(Collected data)
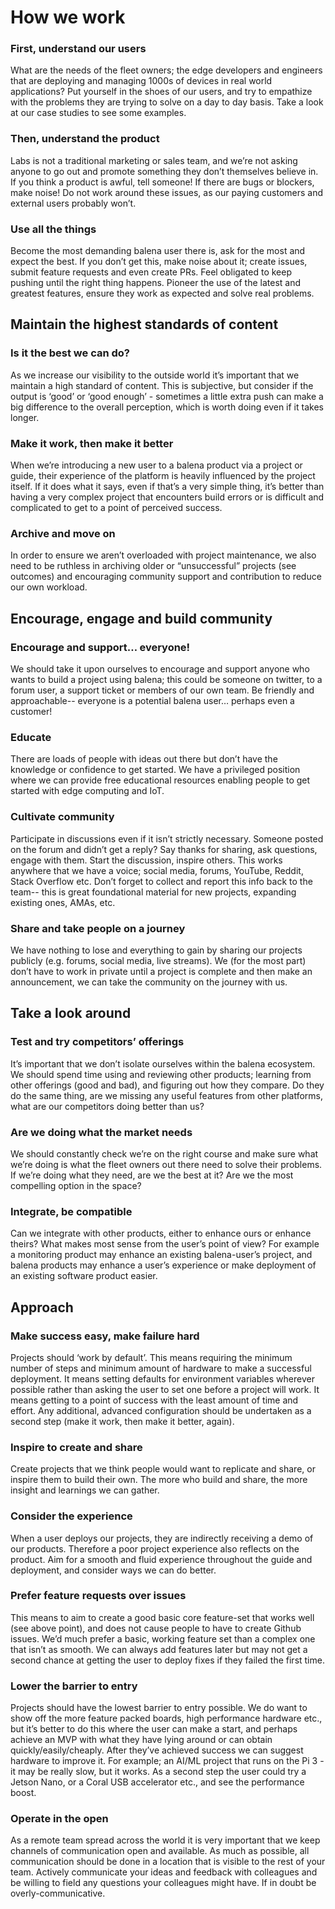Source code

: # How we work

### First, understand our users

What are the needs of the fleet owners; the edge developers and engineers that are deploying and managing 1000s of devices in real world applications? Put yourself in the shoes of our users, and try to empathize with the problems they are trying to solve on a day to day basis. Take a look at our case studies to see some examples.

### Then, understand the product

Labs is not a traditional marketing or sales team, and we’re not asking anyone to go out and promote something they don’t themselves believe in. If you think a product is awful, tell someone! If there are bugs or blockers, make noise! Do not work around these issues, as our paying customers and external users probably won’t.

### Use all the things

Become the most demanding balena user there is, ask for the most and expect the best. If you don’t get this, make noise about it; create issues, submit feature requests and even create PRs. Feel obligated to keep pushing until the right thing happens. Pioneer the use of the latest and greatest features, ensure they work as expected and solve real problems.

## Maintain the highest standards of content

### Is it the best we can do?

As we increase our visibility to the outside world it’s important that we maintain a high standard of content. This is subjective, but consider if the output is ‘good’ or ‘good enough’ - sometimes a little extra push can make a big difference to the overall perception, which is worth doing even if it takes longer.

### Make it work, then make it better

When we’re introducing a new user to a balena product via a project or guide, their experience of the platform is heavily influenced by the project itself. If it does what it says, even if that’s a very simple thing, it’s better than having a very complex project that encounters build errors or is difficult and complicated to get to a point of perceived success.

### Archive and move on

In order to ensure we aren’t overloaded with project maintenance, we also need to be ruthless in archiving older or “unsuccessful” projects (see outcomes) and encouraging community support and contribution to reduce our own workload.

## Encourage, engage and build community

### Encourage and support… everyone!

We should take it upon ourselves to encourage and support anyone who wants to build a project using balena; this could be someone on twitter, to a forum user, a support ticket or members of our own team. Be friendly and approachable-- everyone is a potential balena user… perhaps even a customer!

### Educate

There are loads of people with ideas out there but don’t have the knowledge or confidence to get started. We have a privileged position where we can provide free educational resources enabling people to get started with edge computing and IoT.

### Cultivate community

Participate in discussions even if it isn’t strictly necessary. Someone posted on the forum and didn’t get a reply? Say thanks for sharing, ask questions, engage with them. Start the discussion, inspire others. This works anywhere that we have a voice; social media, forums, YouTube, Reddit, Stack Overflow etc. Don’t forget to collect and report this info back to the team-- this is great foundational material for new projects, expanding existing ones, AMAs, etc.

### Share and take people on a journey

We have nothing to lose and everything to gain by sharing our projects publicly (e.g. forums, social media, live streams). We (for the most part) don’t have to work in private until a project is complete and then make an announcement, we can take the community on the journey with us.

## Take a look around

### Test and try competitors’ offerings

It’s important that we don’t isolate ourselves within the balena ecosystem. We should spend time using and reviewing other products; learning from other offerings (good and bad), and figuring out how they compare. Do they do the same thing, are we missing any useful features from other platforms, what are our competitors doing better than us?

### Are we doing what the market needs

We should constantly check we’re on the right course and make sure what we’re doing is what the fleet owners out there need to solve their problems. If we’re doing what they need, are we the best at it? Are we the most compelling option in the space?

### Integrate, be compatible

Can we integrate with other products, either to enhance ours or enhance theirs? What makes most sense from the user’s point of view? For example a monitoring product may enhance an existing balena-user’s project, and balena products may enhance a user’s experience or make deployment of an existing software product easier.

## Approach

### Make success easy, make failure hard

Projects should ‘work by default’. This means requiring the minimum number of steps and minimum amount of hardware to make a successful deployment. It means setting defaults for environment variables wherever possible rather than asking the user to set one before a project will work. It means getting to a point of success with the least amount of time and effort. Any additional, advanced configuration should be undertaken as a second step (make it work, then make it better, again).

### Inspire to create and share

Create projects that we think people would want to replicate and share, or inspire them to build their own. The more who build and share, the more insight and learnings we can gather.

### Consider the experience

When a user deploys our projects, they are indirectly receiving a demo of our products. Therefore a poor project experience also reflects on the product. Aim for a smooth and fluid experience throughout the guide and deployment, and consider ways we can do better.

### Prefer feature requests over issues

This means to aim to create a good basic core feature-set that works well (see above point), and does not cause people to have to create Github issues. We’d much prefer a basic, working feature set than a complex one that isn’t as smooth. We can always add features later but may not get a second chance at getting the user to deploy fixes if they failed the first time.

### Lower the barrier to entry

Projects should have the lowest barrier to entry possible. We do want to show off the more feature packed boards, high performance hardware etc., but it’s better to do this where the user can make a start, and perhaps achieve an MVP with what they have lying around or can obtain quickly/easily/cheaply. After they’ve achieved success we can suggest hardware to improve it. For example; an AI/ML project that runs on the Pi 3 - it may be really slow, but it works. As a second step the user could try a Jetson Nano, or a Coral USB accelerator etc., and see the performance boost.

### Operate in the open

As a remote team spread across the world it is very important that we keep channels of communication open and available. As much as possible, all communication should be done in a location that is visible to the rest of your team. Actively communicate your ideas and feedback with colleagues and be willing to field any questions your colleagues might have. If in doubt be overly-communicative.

==

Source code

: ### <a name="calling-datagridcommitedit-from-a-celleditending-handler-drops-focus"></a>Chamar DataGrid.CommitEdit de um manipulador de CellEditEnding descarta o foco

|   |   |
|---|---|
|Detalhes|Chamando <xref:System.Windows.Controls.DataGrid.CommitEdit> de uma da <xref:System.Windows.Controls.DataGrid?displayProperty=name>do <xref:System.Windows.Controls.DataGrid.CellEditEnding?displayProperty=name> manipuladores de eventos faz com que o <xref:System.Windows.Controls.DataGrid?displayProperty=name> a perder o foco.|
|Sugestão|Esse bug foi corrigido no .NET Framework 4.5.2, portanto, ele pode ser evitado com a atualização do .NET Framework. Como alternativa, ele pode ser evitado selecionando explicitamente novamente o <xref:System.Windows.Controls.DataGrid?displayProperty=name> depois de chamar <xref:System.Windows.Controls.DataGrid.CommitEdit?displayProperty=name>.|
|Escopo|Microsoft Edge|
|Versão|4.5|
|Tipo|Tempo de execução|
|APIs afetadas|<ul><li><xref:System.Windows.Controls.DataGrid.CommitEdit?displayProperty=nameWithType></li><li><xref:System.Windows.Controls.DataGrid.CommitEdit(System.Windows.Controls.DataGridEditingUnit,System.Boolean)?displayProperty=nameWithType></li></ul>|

* [To do]:
Among the lines above, repeat exactly those from the line with "### Make it work, then make it better" to the line with "### Archive and move on", counting both ends.

* [Final answer]:
### Make it work, then make it better

When we’re introducing a new user to a balena product via a project or guide, their experience of the platform is heavily influenced by the project itself. If it does what it says, even if that’s a very simple thing, it’s better than having a very complex project that encounters build errors or is difficult and complicated to get to a point of perceived success.

### Archive and move on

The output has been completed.